Put the eggs up to a light bulb to see if the egg is fertile (clear not fertile dark is fertile) if it is fertile put the egg to your ear and listen for a pecking sound (chick pecking to get out) if nothing then give it a few more days listening for the pecking every day.


----------



## Rouen (Sep 25, 2009)

here are some candling photos and a video. 
http://www.backyardchickens.com/LC-candling.html
you dont need a can light like they used, you can use just about any light source so long as you can focus the light waves to the egg. the cardboard is to focus the light. I always find it amazing how active they are in their eggs.


----------



## bundyray (Nov 7, 2009)

thought it was 20 days? don't chuck em just yet


----------



## sreeshs (Aug 16, 2009)

18 - 21 days is the normal time span, but I usually wait for the pigeons to stop incubating. You can wait for a couple of days more for sure, recommend dont disturb the eggs for now


----------



## plamenh (Aug 11, 2006)

You can't candle eggs now, it is too late. Let your birds sit on them and do not disturb. How cold is in your loft? Do you have extra heat? Babies may die if its too cold, I would plan something upfront.

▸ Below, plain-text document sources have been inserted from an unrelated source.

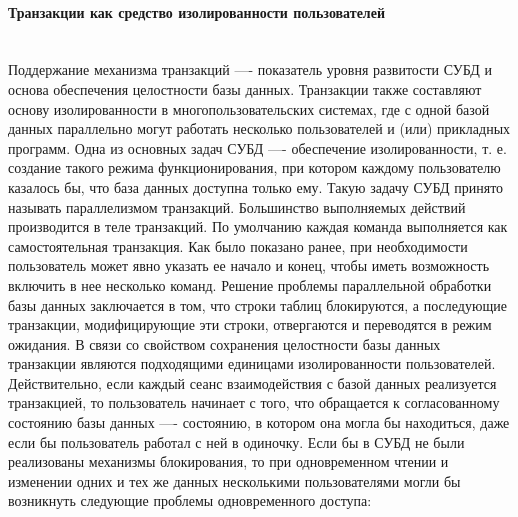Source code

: \paragraph{Транзакции как средство изолированности пользователей} ~\\

Поддержание механизма транзакций —- показатель уровня развитости СУБД
и основа обеспечения целостности базы данных. Транзакции также составляют основу изолированности в многопользовательских системах, где с одной базой данных параллельно могут работать несколько пользователей
и (или) прикладных программ. Одна из основных задач СУБД —- обеспечение изолированности, т. е. создание такого режима функционирования, при
котором каждому пользователю казалось бы, что база данных доступна только ему. Такую задачу СУБД принято называть параллелизмом транзакций.
Большинство выполняемых действий производится в теле транзакций. По
умолчанию каждая команда выполняется как самостоятельная транзакция.
Как было показано ранее, при необходимости пользователь может явно указать ее начало и конец, чтобы иметь возможность включить в нее несколько
команд.
Решение проблемы параллельной обработки базы данных заключается в том,
что строки таблиц блокируются, а последующие транзакции, модифицирующие эти строки, отвергаются и переводятся в режим ожидания. В связи со
свойством сохранения целостности базы данных транзакции являются подходящими единицами изолированности пользователей. Действительно, если
каждый сеанс взаимодействия с базой данных реализуется транзакцией, то
пользователь начинает с того, что обращается к согласованному состоянию
базы данных —- состоянию, в котором она могла бы находиться, даже если
бы пользователь работал с ней в одиночку.
Если бы в СУБД не были реализованы механизмы блокирования, то при
одновременном чтении и изменении одних и тех же данных несколькими
пользователями могли бы возникнуть следующие проблемы одновременного доступа:
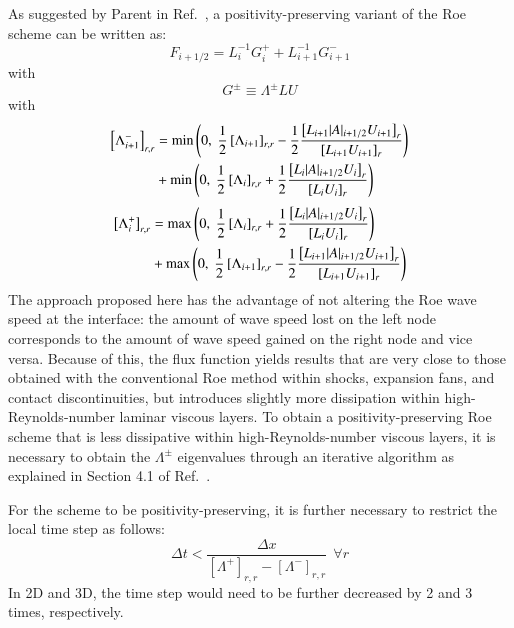 \documentclass{warpdoc}
\newcommand{\alb}{\vspace{0.2cm}\\} %
\begin{document}
As suggested by Parent in Ref.\ \cite{jcp:2013:parent:2}, a positivity-preserving variant of the Roe scheme can be written as:
%
\begin{equation}
F_{i+1/2}=L^{-1}_{i} G_{i}^+  + L^{-1}_{i+1} G_{i+1}^- 
\label{eqn:FDS_1o_positive}
\end{equation}
%
with 
%
\begin{equation}
G^\pm\equiv \Lambda^\pm LU
\label{eqn:Gplusminus}
\end{equation}
%
with
%
\begin{align}
 \left[\Lambda_{i+1}^-\right]_{r,r}  &= {\min\left(0,~\frac{1}{2} \left[\Lambda_{i+1}\right]_{r,r}  - \frac{1}{2}\frac{\left[L_{i+1} |A|_{i+1/2} U_{i+1}\right]_r}{\left[L_{i+1} U_{i+1}\right]_r}\right)}\nonumber\alb
&+
{\min\left(0,~\frac{1}{2}\left[\Lambda_i\right]_{r,r}    + \frac{1}{2}\frac{\left[L_i |A|_{i+1/2} U_i\right]_r}{\left[L_i U_i\right]_r}\right)}
\label{eqn:lambdaminus_Roepos}
\end{align}
%
%
\begin{align}
 \left[ \Lambda_{i}^+\right]_{r,r}  &= {\max\left(0,~\frac{1}{2}\left[\Lambda_i\right]_{r,r}    + \frac{1}{2}\frac{\left[L_i |A|_{i+1/2} U_i\right]_r}{\left[L_i U_i\right]_r}\right)}\nonumber\alb
&+
{\max\left(0,~\frac{1}{2} \left[\Lambda_{i+1}\right]_{r,r}  - \frac{1}{2}\frac{\left[L_{i+1} |A|_{i+1/2} U_{i+1}\right]_r}{\left[L_{i+1} U_{i+1}\right]_r}\right)}
\label{eqn:lambdaplus_Roepos}
\end{align}
%
The approach proposed here has the advantage of not altering the Roe wave speed at the interface: the amount of wave speed lost on the left node corresponds to the amount of wave speed gained on the right node and vice versa.  Because of this, the flux function yields results that are very close to those obtained with the conventional Roe method within shocks, expansion fans, and contact discontinuities, but introduces slightly more dissipation within high-Reynolds-number laminar viscous layers. To obtain a positivity-preserving Roe scheme that is less dissipative within high-Reynolds-number viscous layers, it is necessary to obtain the $\Lambda^\pm$ eigenvalues through an iterative algorithm as explained in Section 4.1 of Ref.\ \cite{jcp:2013:parent:2}. 

For the scheme to be positivity-preserving, it is further necessary to restrict the local time step as follows:
%
\begin{equation}
\Delta t
<
\frac{\Delta x}{   
 \left[\Lambda^+ \right]_{r,r}-\left[\Lambda^- \right]_{r,r}
}~~\forall r
\end{equation}
%
In 2D and 3D, the time step would need to be further decreased by 2 and 3 times, respectively.
\end{document}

Nazmul, are you sure it is winter in Bangladesh? Are you in Bangladesh?


----------



## sreeshs (Aug 16, 2009)

22 - 24 °C max and 11- 16 °C min, thats current winter in Dhaka


----------



## plamenh (Aug 11, 2006)

I wasn't sure that this is what they call winter, thats why I asked.
Not to worry, it will be OK!


----------



## Nazmul (Dec 8, 2009)

Thank You Guys for ur reply...One of the eggs have hatched... Hopefully the other one will hatch within a few days..Here's a picture..


----------



## M Kurps (Mar 19, 2009)

Good for you Nazmul. Hope the other one hatches,good luck. Kurps


----------



## sreeshs (Aug 16, 2009)

Thats great , the other egg should hatch by the end of next day but you can wait more. Very dry nest bowl and the other egg is sooooo white without any poop on it, which is a very good sign of a healthy place for the squabs  Good Luck !!!


----------



## Nazmul (Dec 8, 2009)

Thank u guys and thank you so much sreeshs...I always try to keep the place clean..


----------



## Skyeking (Jan 17, 2003)

Congratulations!


----------



## sundar1986 (Nov 5, 2009)

congrats nazmul...soon i too will be happy like you 10 more days to go


----------



## bundyray (Nov 7, 2009)

ah Nazmul see you just needed a little mor patience congrats on the baby  lol


----------



## Nazmul (Dec 8, 2009)

yeah im very impatient . i posted this thread in the morning and the egg hatched in the afternoon..


----------